Copy each line from the records below in which the word "simple" is found.

------------

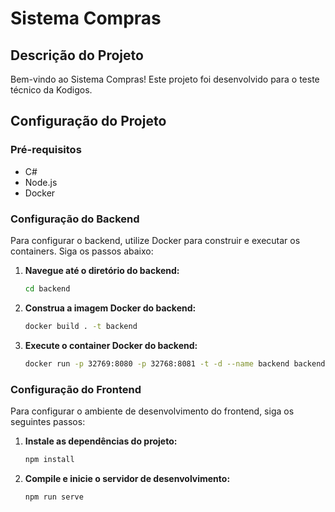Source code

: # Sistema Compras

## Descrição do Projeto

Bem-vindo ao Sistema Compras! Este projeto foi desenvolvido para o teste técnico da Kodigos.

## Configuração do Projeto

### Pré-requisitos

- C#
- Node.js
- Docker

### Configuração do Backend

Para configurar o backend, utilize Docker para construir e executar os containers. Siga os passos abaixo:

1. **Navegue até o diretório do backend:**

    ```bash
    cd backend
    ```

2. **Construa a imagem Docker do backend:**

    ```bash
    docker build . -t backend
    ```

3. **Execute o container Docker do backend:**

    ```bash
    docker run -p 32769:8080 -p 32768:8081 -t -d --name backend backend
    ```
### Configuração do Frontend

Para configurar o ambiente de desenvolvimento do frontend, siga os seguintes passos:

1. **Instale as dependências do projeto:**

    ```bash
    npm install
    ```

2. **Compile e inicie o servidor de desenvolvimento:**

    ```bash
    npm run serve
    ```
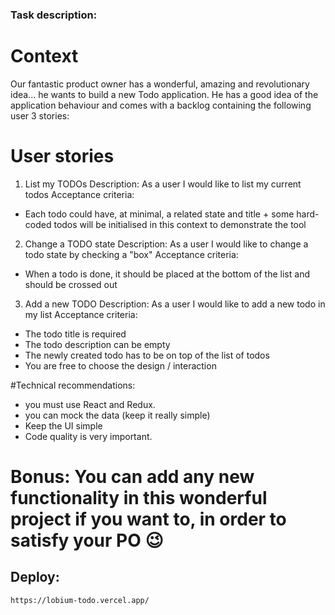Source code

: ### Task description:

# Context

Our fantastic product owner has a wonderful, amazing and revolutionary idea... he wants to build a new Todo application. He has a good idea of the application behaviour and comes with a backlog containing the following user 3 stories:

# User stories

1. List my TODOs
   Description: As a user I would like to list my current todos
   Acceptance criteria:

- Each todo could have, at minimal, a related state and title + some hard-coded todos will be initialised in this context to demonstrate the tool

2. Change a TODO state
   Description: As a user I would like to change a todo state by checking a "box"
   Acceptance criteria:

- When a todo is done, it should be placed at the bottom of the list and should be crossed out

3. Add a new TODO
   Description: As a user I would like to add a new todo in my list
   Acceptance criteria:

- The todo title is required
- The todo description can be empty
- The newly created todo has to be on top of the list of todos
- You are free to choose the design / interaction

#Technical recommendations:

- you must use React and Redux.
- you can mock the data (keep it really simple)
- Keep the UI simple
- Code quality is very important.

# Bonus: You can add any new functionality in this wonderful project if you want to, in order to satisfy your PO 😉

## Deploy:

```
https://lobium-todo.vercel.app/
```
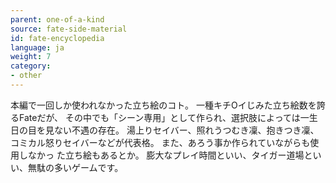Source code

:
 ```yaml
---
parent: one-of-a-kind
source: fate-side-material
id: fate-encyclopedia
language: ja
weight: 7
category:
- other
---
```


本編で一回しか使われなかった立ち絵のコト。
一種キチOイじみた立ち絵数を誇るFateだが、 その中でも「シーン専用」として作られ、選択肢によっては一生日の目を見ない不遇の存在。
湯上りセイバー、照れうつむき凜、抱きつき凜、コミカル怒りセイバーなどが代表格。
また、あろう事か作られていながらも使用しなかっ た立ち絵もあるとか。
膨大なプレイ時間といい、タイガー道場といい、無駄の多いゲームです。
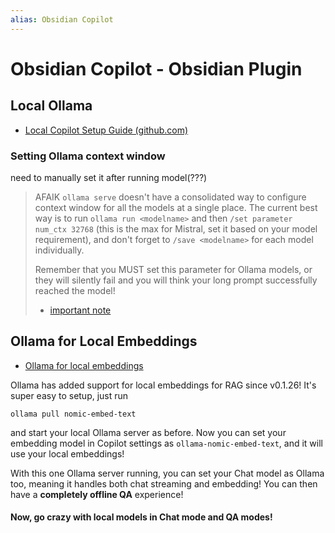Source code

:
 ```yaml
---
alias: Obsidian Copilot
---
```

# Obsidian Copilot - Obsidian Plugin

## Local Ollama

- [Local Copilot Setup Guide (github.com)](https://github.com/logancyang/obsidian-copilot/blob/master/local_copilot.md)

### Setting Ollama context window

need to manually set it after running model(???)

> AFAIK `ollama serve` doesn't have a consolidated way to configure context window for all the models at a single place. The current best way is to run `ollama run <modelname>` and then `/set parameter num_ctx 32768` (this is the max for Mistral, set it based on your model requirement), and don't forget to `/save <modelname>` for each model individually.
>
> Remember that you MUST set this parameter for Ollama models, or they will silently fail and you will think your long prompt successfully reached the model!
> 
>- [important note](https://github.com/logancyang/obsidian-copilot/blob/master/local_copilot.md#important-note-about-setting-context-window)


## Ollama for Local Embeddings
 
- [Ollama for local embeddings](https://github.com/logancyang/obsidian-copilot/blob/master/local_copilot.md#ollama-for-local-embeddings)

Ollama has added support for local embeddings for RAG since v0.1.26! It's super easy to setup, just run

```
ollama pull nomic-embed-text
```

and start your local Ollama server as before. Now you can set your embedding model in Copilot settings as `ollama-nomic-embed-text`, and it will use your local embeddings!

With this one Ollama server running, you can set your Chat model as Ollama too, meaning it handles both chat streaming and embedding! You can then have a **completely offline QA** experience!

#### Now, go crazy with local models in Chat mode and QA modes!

------------

§ SOLUTION FOR THIS PROBLEM
- you can mock the data (keep it really simple)
- Keep the UI simple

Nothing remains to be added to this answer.